Personally I prefer all chain rodes for 2 reasons. First and important even if you are considering rope, is abrasion resistance for the short length that rests on the seabed in most anchoring situations (ie below 25knots of wind ) and particularly so in tidal or changeable wind situations when the chain moves around on the seabed. Secondly with a well set up windlass and anchor locker, retrieval is seamless and much easier to control.

My Bavaria came with a 10kg Delta and 50m 8mm chain. It really only needed 6mm for the reasons given above, but not worth changing and of course no more difficult to handle. My GH (which has much the same displacement, but less windage) has 6mm chain and now a 10kg Epsilon and a Lofrans Kobra windlass. For connections I have Kong swivel plus 3 links of 8mm which overcomes the shackle limitations. This decision was made after researching all the available tests and reliable data. In reality I shall never anchor in situations that would stress this set up - indeed I might just as easily kept the old 35lb CQR copy which previous owners over the last 45 years or so seem to have been happy with.

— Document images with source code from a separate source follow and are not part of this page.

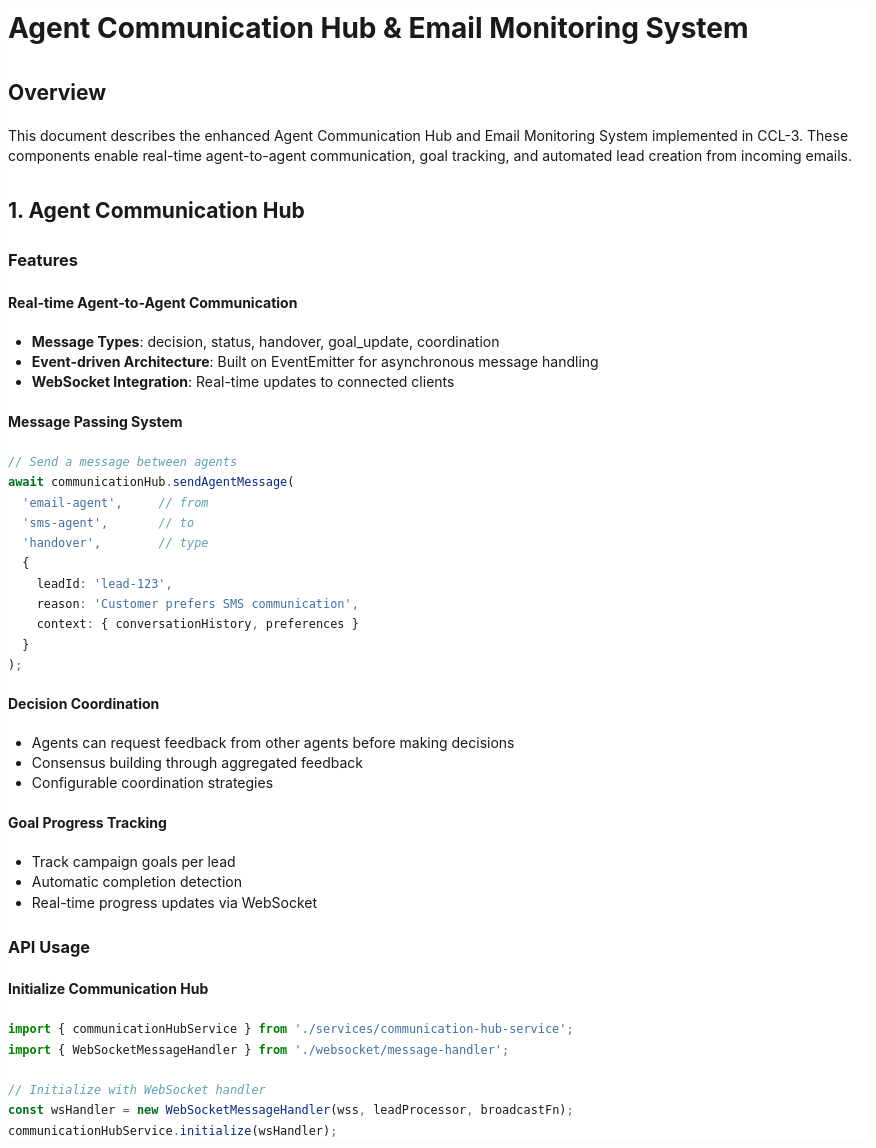 # Agent Communication Hub & Email Monitoring System

## Overview

This document describes the enhanced Agent Communication Hub and Email Monitoring System implemented in CCL-3. These components enable real-time agent-to-agent communication, goal tracking, and automated lead creation from incoming emails.

## 1. Agent Communication Hub

### Features

#### Real-time Agent-to-Agent Communication
- **Message Types**: decision, status, handover, goal_update, coordination
- **Event-driven Architecture**: Built on EventEmitter for asynchronous message handling
- **WebSocket Integration**: Real-time updates to connected clients

#### Message Passing System
```typescript
// Send a message between agents
await communicationHub.sendAgentMessage(
  'email-agent',     // from
  'sms-agent',       // to
  'handover',        // type
  {
    leadId: 'lead-123',
    reason: 'Customer prefers SMS communication',
    context: { conversationHistory, preferences }
  }
);
```

#### Decision Coordination
- Agents can request feedback from other agents before making decisions
- Consensus building through aggregated feedback
- Configurable coordination strategies

#### Goal Progress Tracking
- Track campaign goals per lead
- Automatic completion detection
- Real-time progress updates via WebSocket

### API Usage

#### Initialize Communication Hub
```typescript
import { communicationHubService } from './services/communication-hub-service';
import { WebSocketMessageHandler } from './websocket/message-handler';

// Initialize with WebSocket handler
const wsHandler = new WebSocketMessageHandler(wss, leadProcessor, broadcastFn);
communicationHubService.initialize(wsHandler);
```
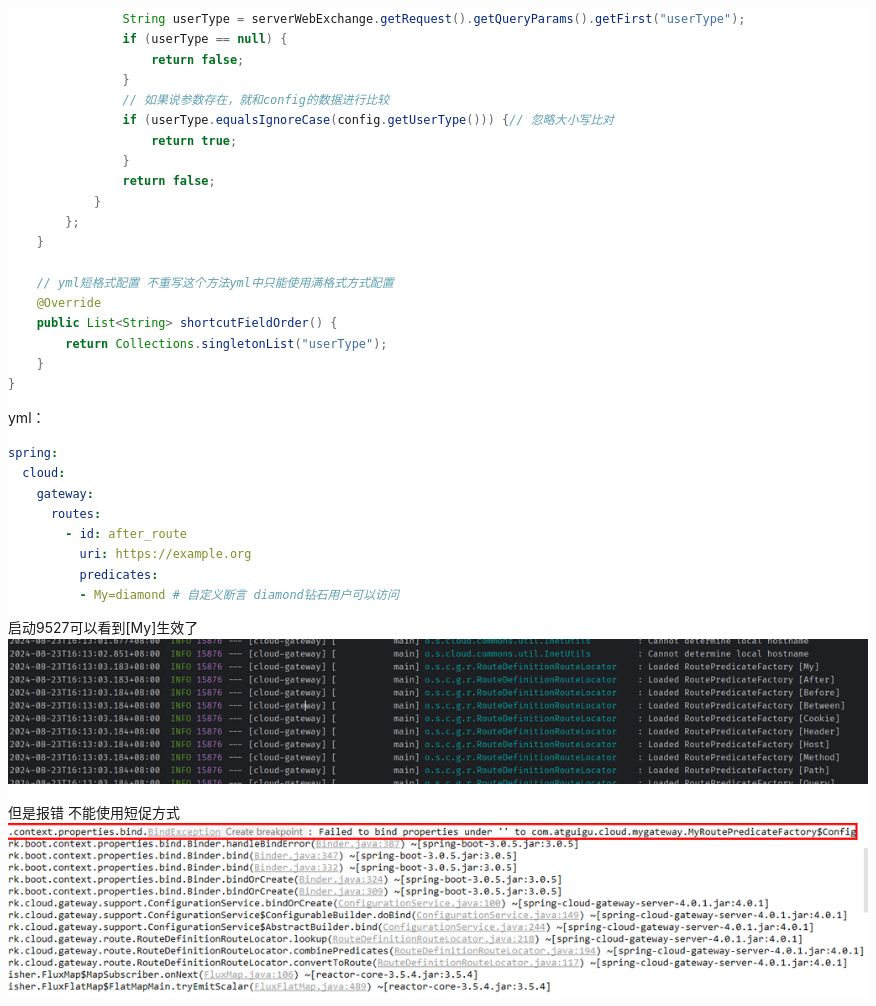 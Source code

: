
 ```java
                String userType = serverWebExchange.getRequest().getQueryParams().getFirst("userType");
                if (userType == null) {
                    return false;
                }
                // 如果说参数存在，就和config的数据进行比较
                if (userType.equalsIgnoreCase(config.getUserType())) {// 忽略大小写比对
                    return true;
                }
                return false;
            }
        };
    }
    
    // yml短格式配置 不重写这个方法yml中只能使用满格式方式配置
    @Override
    public List<String> shortcutFieldOrder() {
        return Collections.singletonList("userType");
    }
}
```

yml：

```yaml
spring:
  cloud:
    gateway:
      routes:
        - id: after_route
          uri: https://example.org
          predicates:
          - My=diamond # 自定义断言 diamond钻石用户可以访问
```

启动9527可以看到[My]生效了
![image-20240823161624575](../../../../cloud/cloud整合项目/cloud-尚硅谷24年学习视频Img/image-20240823161624575.png)

但是报错 不能使用短促方式
![image-20240823165415631](../../../../cloud/cloud整合项目/cloud-尚硅谷24年学习视频Img/image-20240823165415631.png)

I note the OP does not have a windlass, so there really is no argument for keeping 8mm chain if he does decide to change it. Why have something that is way over sized and offers no benefits that weighs more, costs more and is a PITA to handle?


Sorry you don't understand the matter.

* 8mm chain has a more useful catenary than 6mm, it's heavier
* If you neglect a chain you can afford to do it longer and more safely with larger diameter chain
* Shock loads could well break a chain reduced by corrosion
* 8mm will give you a greater range of windlass, should you decide to fit one
* The weight of chain and it's associated catenary helps keep the pull on the anchor horizontal as you set it.

Further to point one the weight of chain on the seabed and it's catenary, is what keeps a boat where it is in light conditions - this is a good thing.

(The figure in line 8 should read 1200kg not 1600llbs. It is taken from information provided by Jimmy Green. Note these are breaking loads not SWL)


No matter how many reams of waffle you write, these matters are factual, wont go away and likely known by the vast majority of people reading this thread.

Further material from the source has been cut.